-6-

676 80 119
                                    

Arkadaslar lutfen oy verin. LUTFEN.

Jisungdan

Bu gün okula gidecektim. Zaten bir gün devamsızlık lisede çok şey farkettirirken ikinci bir devamsızlığı göze alamazdım.

Son kez okul formamı çekiştirip düzelttim. Ayakkabılarımı giyip belli olan rotamdan okula yürümeye başladım. İlk iki ders matematik sonra ise bir ders geometri vardı. Yani bu gün üç ders üst üste Minho hocaylaydım.

Adımlarım ezberlediğim yolları kolayca katetmişti.
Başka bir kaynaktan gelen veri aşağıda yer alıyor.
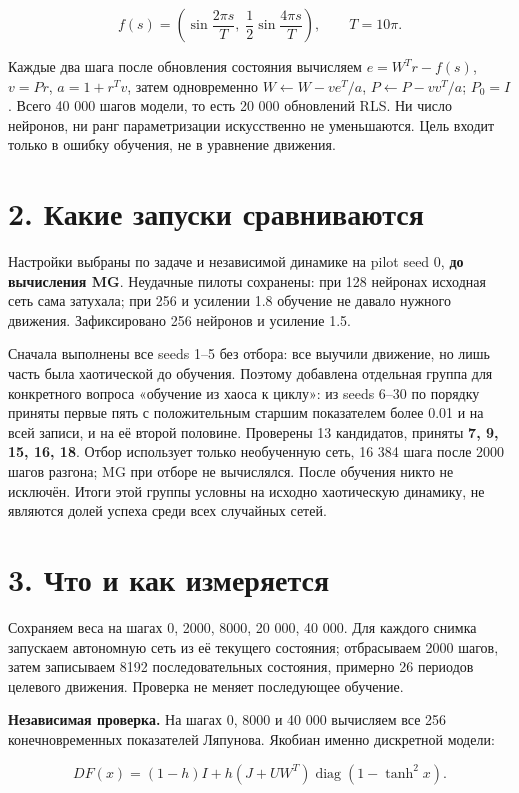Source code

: \documentclass[10pt,a4paper]{article}
\begin{document}
\[
f(s)=\left(\sin\frac{2\pi s}{T},\;\frac12\sin\frac{4\pi s}{T}\right),\qquad T=10\pi.
\]

Каждые два шага после обновления состояния вычисляем $e=W^Tr-f(s)$, $v=Pr$, $a=1+r^Tv$, затем одновременно $W\leftarrow W-ve^T/a$, $P\leftarrow P-vv^T/a$; $P_0=I$. Всего 40 000 шагов модели, то есть 20 000 обновлений RLS. Ни число нейронов, ни ранг параметризации искусственно не уменьшаются. Цель входит только в ошибку обучения, не в уравнение движения.

\section*{2. Какие запуски сравниваются}

Настройки выбраны по задаче и независимой динамике на pilot seed 0, \textbf{до вычисления MG}. Неудачные пилоты сохранены: при 128 нейронах исходная сеть сама затухала; при 256 и усилении 1.8 обучение не давало нужного движения. Зафиксировано 256 нейронов и усиление 1.5.

Сначала выполнены все seeds 1--5 без отбора: все выучили движение, но лишь часть была хаотической до обучения. Поэтому добавлена отдельная группа для конкретного вопроса «обучение из хаоса к циклу»: из seeds 6--30 по порядку приняты первые пять с положительным старшим показателем более 0.01 и на всей записи, и на её второй половине. Проверены 13 кандидатов, приняты \textbf{7, 9, 15, 16, 18}. Отбор использует только необученную сеть, 16 384 шага после 2000 шагов разгона; MG при отборе не вычислялся. После обучения никто не исключён. Итоги этой группы условны на исходно хаотическую динамику, не являются долей успеха среди всех случайных сетей.

\newpage

\section*{3. Что и как измеряется}

Сохраняем веса на шагах 0, 2000, 8000, 20 000, 40 000. Для каждого снимка запускаем автономную сеть из её текущего состояния; отбрасываем 2000 шагов, затем записываем 8192 последовательных состояния, примерно 26 периодов целевого движения. Проверка не меняет последующее обучение.

\textbf{Независимая проверка.} На шагах 0, 8000 и 40 000 вычисляем все 256 конечновременных показателей Ляпунова. Якобиан именно дискретной модели:

\[
D F(x)=(1-h)I+h(J+UW^T)\operatorname{diag}(1-\tanh^2x).
\]
\end{document}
Okulun binası karşımda duruyordu. Karşıdan karşıya geçtim ve okulun bahçesine girdim. Etrafıma bakındığımda bizimkileri ve Changbin hocayı gördüm.

Changbin hoca hevesle bir şeyler anlatıyordu. Yanlarına gidip bende dinlemeye başladım.
"Ya işte edebiyat falan basit arkadaşlar." Ellerini beline koydu. "Benim gibi zeki olmanız gerek sadece." Şaka yapıyor mu diye gözlerine baktım ama gayet ciddi duruyordu. Bende gülmemi tutamadım. Ben gülerken Felix utancından -yani sanırım- kızarmış, Seungmin ise durumu kurtarmaya çalışıyordu. "Ahahah ilahı Jisung." Elini sırtıma geçirince inledim. "Ah. Acıdı lan köpek!" Elini Seungmin'in ensesine geçirdim. O da inleyip bana kötü bakışlarından gönderdi.

Changbin hoca hâlâ olayı çözmeye çalışıyordu. Arkadan yaklaşan Chan hocayı görünce kendimi düzelttim. Chan hoca geldi ve elini Changbin hocanın beline sarıp yanına geçti. Changbin hoca kızarmaya başlamıştı. Olanlara anlam verememiştik. Bir süre daha sohbetimiz devam etti. Ardından Chan ve Changbin hoca yanımızdan ayrıldı.

Biz sınıfa geçerken bir anda birisi koluma girdi. Şokla soluma bakarken Jeongin'i görünce gülümsedim. "Sen miydin, ödümü koparttın." Hafifçe eğilip saçlarından öptüm. O da bana parlak bir gülümseme sundu. Ben ve Felix aynı sınıftaydık. Sınıfımıza geçip Minho hocayı beklemeye başladık.

Bacaklarım korkudan titriyordu. Kapının açıldığını görünce nefesimi tuttum. Kapıdan giren Minho hocanın silüetini görünce ağzım açık kaldı. Sınıfa girdiğinde gözlerimiz buluştu. Yer yarılsada girsen dediğim bir ruh halindeydim.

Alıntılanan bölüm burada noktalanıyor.